Wood made his major league debut on August 21, 2003, with the Athletics. The Kansas City Royals acquired Wood on June 24, 2004, from the Athletics as part of the three-team trade that sent Carlos Beltrán to the Houston Astros. Kansas City immediately promoted him from Triple-A and put him in their starting rotation, where he compiled a 3–8 record with a 5.94 ERA in 17 starts.

Wood spent the early part of the 2005 season in the bullpen, but was used as an emergency starter when Brian Anderson went on the 15-day disabled list.

On October 11, 2006, Wood was claimed off waivers by the Texas Rangers, but was not tendered a contract for the 2007 season, making him a free agent. He was then signed to a minor league contract (with an invitation to spring training) with the Rangers later in the off-season, and made the 2007 opening day roster.
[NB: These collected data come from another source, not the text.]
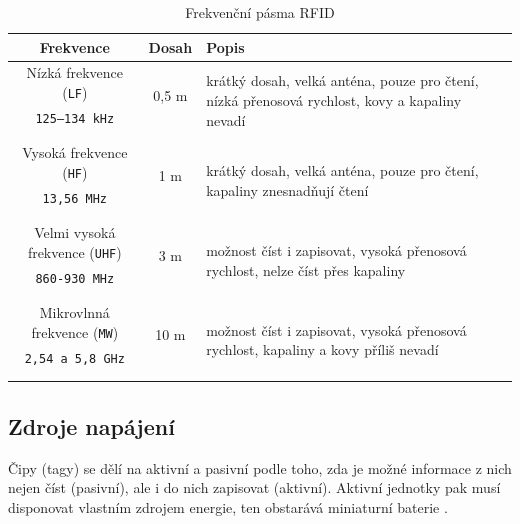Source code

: \documentclass[czech,BP]{thesiskiv}
\begin{document}
\begin{table}[H]
\centering
\begin{tabular}{ c | c | p{5cm}}
 	\textbf{Frekvence} & \textbf{Dosah} & \textbf{Popis} \\ \hline\hline
    Nízká frekvence (\texttt{LF}) & \multirow{2}{*}{0,5 m} & \multirow{4}{5cm}{krátký dosah, velká anténa, pouze pro čtení, nízká přenosová rychlost, kovy a kapaliny nevadí} \\
    \texttt{125–134 kHz} &  & \\ 
    &  & \\ &  & \\ \hline
    
    Vysoká frekvence (\texttt{HF}) & \multirow{2}{*}{1 m} & \multirow{4}{5cm}{krátký dosah, velká anténa, pouze pro čtení, kapaliny znesnadňují čtení}  \\ 
	\texttt{13,56 MHz} &  & \\ 
	&  & \\ &  & \\ \hline       
	
    Velmi vysoká frekvence (\texttt{UHF}) & \multirow{2}{*}{3 m} &  \multirow{4}{5cm}{možnost číst i zapisovat, vysoká přenosová rychlost, nelze číst přes kapaliny }\\  
    \texttt{860-930 MHz} &  & \\ 
    &  & \\ &  & \\ \hline
    
    Mikrovlnná frekvence (\texttt{MW}) &  \multirow{2}{*}{10 m} & \multirow{4}{5cm}{možnost číst i zapisovat, vysoká přenosová rychlost, kapaliny a kovy příliš nevadí } \\
	\texttt{2,54 a 5,8 GHz} &  & \\ 
	&  & \\ &  & \\ \hline
\end{tabular}
\caption{Frekvenční pásma RFID}
\label{table:rfid_frekvence}
\end{table}

\newpage

\subsection{Zdroje napájení}
Čipy (tagy) se dělí na aktivní a pasivní podle toho, zda je možné informace z nich nejen číst (pasivní), ale i do nich zapisovat (aktivní). Aktivní jednotky pak musí disponovat vlastním zdrojem energie, ten obstarává miniaturní baterie \cite{dolevcek2010identifikace}.
\end{document}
In 2008, Wood played for the Yokohama BayStars of the NPB where he pitched to a 4.69 ERA. In January 2009, he signed a minor league contract with the Florida Marlins. In May 2009, the Marlins released Wood. On September 1, Wood signed a minor league contract with the Texas Rangers. He was granted free agency on November 9. He played for the Rockford RiverHawks in the Northern League in 2019.